Source: Williams Literary Monthly
Source type: magazine
Document type: article
Document title: “Peter Kropotkin, Reformer”
Author(s): Hopkins, Henry, Jr.
Date of publication: March 1902
Volume number: 17
Issue number: 8
Pagination: 383-89 (excerpt below includes only page 388)
|Hopkins, Henry, Jr. “Peter Kropotkin, Reformer.” Williams Literary Monthly Mar. 1902 v17n8: pp. 383-89.|
|Peter Kropotkin; anarchists.|
|Peter Kropotkin; William McKinley.|
Peter Kropotkin, Reformer [excerpt]
Last summer, just before the death of President McKinley, Kropotkin visited this country, and some have put upon him a share of the blame for the awful crime of last fall.
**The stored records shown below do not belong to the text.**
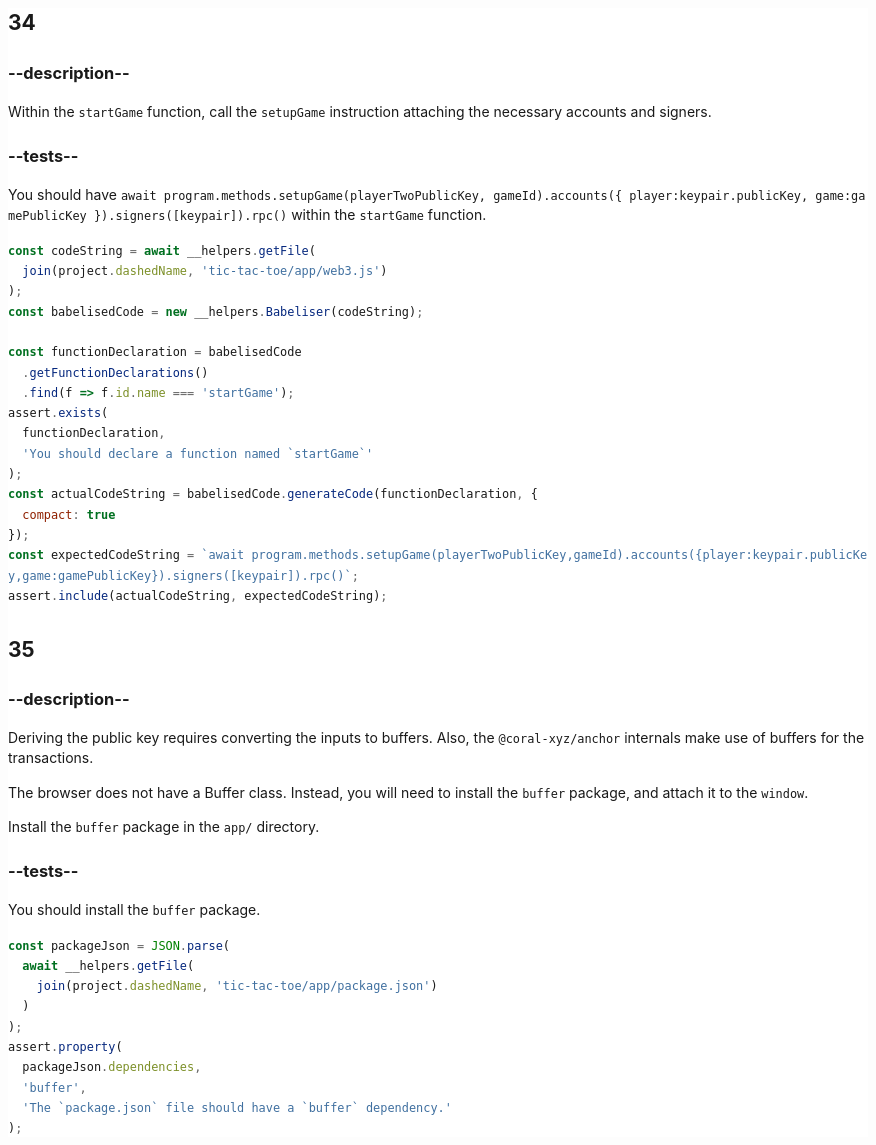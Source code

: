 ## 34

### --description--

Within the `startGame` function, call the `setupGame` instruction attaching the necessary accounts and signers.

### --tests--

You should have `await program.methods.setupGame(playerTwoPublicKey, gameId).accounts({ player:keypair.publicKey, game:gamePublicKey }).signers([keypair]).rpc()` within the `startGame` function.

```js
const codeString = await __helpers.getFile(
  join(project.dashedName, 'tic-tac-toe/app/web3.js')
);
const babelisedCode = new __helpers.Babeliser(codeString);

const functionDeclaration = babelisedCode
  .getFunctionDeclarations()
  .find(f => f.id.name === 'startGame');
assert.exists(
  functionDeclaration,
  'You should declare a function named `startGame`'
);
const actualCodeString = babelisedCode.generateCode(functionDeclaration, {
  compact: true
});
const expectedCodeString = `await program.methods.setupGame(playerTwoPublicKey,gameId).accounts({player:keypair.publicKey,game:gamePublicKey}).signers([keypair]).rpc()`;
assert.include(actualCodeString, expectedCodeString);
```

## 35

### --description--

Deriving the public key requires converting the inputs to buffers. Also, the `@coral-xyz/anchor` internals make use of buffers for the transactions.

The browser does not have a Buffer class. Instead, you will need to install the `buffer` package, and attach it to the `window`.

Install the `buffer` package in the `app/` directory.

### --tests--

You should install the `buffer` package.

```js
const packageJson = JSON.parse(
  await __helpers.getFile(
    join(project.dashedName, 'tic-tac-toe/app/package.json')
  )
);
assert.property(
  packageJson.dependencies,
  'buffer',
  'The `package.json` file should have a `buffer` dependency.'
);
```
It may be that a few were ignorant enough to misinterpret his teachings, but it is certain that Kropotkin would have desired no such thing. He sets forth no violent methods and shuns a criminal revenge. At one time in Paris he addressed a meeting of three thousand anarchists. They had their grievances and their just complaints, and they stood before the meeting with wild eyes and words of vengeance. When Kropotkin arose and, stretching forth his hand over the vast audience, said, “My friends,” a spirit of quiet and rest came over his hearers. All the blood-thirstiness went out of their hearts. When those men disbanded they felt soothed and held a quieter, stronger determination.